Meglio prender atto, al più presto, che l’Europa ha in corpo grossi problemi strutturali senza farsi distrarre dalla cronaca minuta. Si torna a parlare di una richiesta di rinvio da parte della Grecia e della pronta reazione negativa della Germania. È un balletto che va avanti da anni e che ormai non attrae più i mercati. Meglio essere onesti: prendere atto che la riduzione dello stock di debito richiederà molti anni anche in presenza di una monetizzazione, cui si piegherà la Germania, che alla fine risulterà essere piuttosto aggressiva. In un ambiente internazionale sempre più complicato: gli acquisti di titoli da parte della Bce non potranno andare avanti molto a lungo senza che qualcuno in Germania si innervosisca e ne chieda la sospensione. Gli acquisti concentrati sul breve indurranno poi Italia e Spagna a emettere poco sul lungo e questo renderà più fragile e instabile il loro debito. L’avvicinarsi delle elezioni farà crescere in Germania la tentazione di dire e fare di nuovo qualcosa di ostile ai grandi debitori.
Dopo la tregua d’estate, insomma, è lecito attendersi una fase più tosta, segnata da scelte politiche tanto più difficili quanto più saranno rinviate. L’Italia dei tecnici ha il dovere di mettere il Paese di fronte al bivio: la richiesta di aiuto è sacrosanta, una classe politica che non sa nemmeno darsi una legge elettorale o affrontare i tagli alle auto blu piuttosto che alle province non può illudersi di evitare all’infinito l’appuntamento con le riforme necessarie. La Germania, invece, dovrà chiedersi quale sforzo intende fare per assumersi la leadership europea che spetta all’economia più potente e avanzata.
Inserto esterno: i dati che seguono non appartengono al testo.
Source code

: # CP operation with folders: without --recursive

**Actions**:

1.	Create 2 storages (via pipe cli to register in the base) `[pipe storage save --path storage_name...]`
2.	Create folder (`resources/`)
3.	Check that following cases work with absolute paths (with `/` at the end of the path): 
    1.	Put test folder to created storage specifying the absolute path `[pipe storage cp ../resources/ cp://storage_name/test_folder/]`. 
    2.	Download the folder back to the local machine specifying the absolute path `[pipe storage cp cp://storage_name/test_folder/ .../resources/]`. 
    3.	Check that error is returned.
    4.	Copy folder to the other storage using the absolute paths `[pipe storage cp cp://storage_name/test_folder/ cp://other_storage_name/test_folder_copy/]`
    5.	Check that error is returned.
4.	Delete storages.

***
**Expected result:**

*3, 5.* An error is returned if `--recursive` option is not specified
Scelte pesanti, da farsi nel momento più difficile: Pechino alle prese con una frenata della congiuntura e un cambio politico così complicato come non succedeva da trent’anni; gli Usa alle prese con il fiscal cliff; i Brics alle prese con la siccità, il calo delle materie prime, i vincoli strutturali che stanno esplodendo in India e altrove. Non è il migliore dei mondi possibile. Ma la catastrofe di agosto, però, non c’è stata. Le Cassandre, quando sono ascoltate per tempo, possono essere smentite.